Natuurlijk bracht de keuze voor een kerk in het algemeen – en de Remonstrantse kerk in het bijzonder – ook moeilijkheden met zich mee. Vooral de kerkelijke akoestiek was een lastig punt, omdat de wens vanuit beide partijen was dat zoveel mogelijk van de oorspronkelijke akoestiek gehandhaafd bleef. Het idee dat je in een kerk bent en niet in een zaaltje moest vooropstaan. Breukink geeft aan dat ze daar uiteindelijk te braaf mee zijn geweest en te bang voor het effect van grote veranderingen, waardoor er nu gordijnen hangen beneden, omdat het anders te kerkelijk is voor ander gebruik. Afgezien daarvan is hij blij met de uitkomst. “Het zou te gek zijn als we dit niet met trots hadden gepresenteerd. We zijn trots op de oplossingen die er zijn gevonden. Het gebouw heeft het karakter van een kerk behouden, zoveel mogelijk. Al is het natuurlijk helemaal anders geworden, helemaal gemoderniseerd, het heeft nog wel het karakter van een kerkruimte.”

3.3.4.1 Veranderingen

Vanwege het samengaan van religieuze en seculiere functies, zijn een aantal veranderingen doorgevoerd die deze samenwerking tot stand konden brengen. Er is een glazen toegangsgebouw gekomen – dat prominent zichtbaar is aan de buitenkant – waarin een nieuwe trap, een lift en toiletten zijn geplaatst. In de kennisbank Herbestemmingen staat beschreven welke veranderingen nog meer doorgevoerd zijn: “Het nieuwe trappenhuis heeft de scheiding tussen de toegang tot de kantoorruimten en de toegang tot de kerkzaal mogelijk gemaakt. De nieuwbouw is ovaal van vorm en bekleed met matglas dat is afgewerkt met houten stijlen. De aan de kerk gekoppelde kosterswoning is gerestaureerd tot de oorspronkelijke staat.”83 Aangezien het interieur van het kerkgebouw al een aantal keer is gemoderniseerd, namelijk in de jaren ’20 en de jaren ’70 van de vorige eeuw, is het oorspronkelijke interieur nagenoeg verdwenen. Daardoor is er gekeken hoe de kerkzaal zo goed mogelijk het hart kon vormen van het gebouw. Daarbij is besloten om de kerkzaal zo sober mogelijk op te leveren, waarbij bijvoorbeeld de pilaren zijn verdwenen uit de kerk zelf en naar buiten zijn verplaatst. Op de galerijen rond de zaal zijn kantoorruimtes gerealiseerd voor de SOGK.
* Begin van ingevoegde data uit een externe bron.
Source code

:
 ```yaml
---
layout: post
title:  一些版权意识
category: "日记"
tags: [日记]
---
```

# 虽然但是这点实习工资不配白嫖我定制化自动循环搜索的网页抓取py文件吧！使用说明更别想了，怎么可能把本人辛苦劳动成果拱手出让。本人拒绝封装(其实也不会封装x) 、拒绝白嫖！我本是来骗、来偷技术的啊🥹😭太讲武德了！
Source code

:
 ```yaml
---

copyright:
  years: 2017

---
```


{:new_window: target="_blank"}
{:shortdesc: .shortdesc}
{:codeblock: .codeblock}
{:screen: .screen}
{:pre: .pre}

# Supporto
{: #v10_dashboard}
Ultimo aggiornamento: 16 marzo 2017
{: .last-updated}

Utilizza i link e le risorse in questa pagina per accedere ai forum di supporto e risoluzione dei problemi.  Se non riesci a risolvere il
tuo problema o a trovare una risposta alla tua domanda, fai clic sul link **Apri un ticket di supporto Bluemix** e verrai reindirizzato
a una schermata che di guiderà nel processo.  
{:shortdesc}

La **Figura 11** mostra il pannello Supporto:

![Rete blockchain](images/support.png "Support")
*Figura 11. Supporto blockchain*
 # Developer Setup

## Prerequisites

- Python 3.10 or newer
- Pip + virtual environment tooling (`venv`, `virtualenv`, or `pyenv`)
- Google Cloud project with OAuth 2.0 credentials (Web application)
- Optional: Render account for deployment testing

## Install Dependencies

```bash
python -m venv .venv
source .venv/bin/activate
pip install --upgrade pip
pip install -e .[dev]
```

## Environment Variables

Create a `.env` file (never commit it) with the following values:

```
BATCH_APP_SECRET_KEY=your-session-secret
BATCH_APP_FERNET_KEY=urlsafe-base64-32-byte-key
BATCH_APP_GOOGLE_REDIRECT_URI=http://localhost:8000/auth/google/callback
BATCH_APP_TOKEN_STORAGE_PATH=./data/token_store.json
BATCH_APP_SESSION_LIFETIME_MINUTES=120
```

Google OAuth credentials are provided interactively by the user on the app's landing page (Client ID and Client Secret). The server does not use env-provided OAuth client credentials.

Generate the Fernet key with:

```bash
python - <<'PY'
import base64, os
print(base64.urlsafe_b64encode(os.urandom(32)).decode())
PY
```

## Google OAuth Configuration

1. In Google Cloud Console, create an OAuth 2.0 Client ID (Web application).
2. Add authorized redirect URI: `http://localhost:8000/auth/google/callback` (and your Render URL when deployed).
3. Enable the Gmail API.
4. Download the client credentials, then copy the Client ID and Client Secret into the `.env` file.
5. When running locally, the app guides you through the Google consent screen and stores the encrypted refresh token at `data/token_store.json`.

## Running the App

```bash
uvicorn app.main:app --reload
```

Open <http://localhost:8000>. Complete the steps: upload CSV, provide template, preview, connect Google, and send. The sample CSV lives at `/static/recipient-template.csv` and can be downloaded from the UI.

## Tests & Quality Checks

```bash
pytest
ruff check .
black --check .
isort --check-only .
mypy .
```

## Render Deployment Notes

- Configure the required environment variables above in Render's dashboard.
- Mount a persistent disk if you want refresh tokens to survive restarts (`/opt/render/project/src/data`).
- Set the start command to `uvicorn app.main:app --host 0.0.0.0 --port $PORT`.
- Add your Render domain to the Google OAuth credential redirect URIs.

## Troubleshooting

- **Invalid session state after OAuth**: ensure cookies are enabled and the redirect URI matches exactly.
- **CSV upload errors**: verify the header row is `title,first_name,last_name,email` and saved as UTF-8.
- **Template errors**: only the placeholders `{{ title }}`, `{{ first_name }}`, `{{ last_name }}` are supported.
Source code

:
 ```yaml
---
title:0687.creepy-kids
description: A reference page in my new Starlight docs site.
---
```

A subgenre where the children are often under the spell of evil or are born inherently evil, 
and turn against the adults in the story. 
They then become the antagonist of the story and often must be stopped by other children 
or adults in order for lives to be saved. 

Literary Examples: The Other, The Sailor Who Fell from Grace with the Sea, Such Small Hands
Breukink zelf noemt deze elementen niet wanneer gevraagd wordt naar de veranderingen die zijn doorgevoerd, maar geeft aan dat reversibiliteit belangrijk was, ook omdat dat aspect centraal staat bij de SOGK. Voor het gebruik kan dat lastig zijn, met bijvoorbeeld de houten vloeren die er liggen op de galerijen en die bedekt werden met tapijt. Hoewel tapijt niet altijd handig en mooi is,

37 was het nodig vanwege de geluidsoverlast die anders veroorzaakt zou worden. De veranderingen moesten reversibel zijn volgens Breukink, omdat het gaat om de manier waarop je met erfgoed omgaat. “Wij zijn maar een klein gedeelte in de geschiedenis. Een kleine schakel in het geheel. Wij zien dat juist het gebrek aan reversibiliteit voor ons op sommige plekken een probleem veroorzaakt. Door niet reversibel te werken, kun je de kennis en kunde die je hebt verzameld op een gegeven moment niet meer toepassen, want het is definitief weggehaald of veranderd. Daar moet je heel voorzichtig mee omgaan. Als iets geen kwaliteit heeft of heel slecht is gedaan is het anders, maar in principe moet je de volgende generatie de kans geven die wij ook graag willen om sommige dingen nog een keer te beschouwen en te kijken hoe je dingen aan de tijd aanpast zonder afbreuk te doen aan de historische kwaliteit.”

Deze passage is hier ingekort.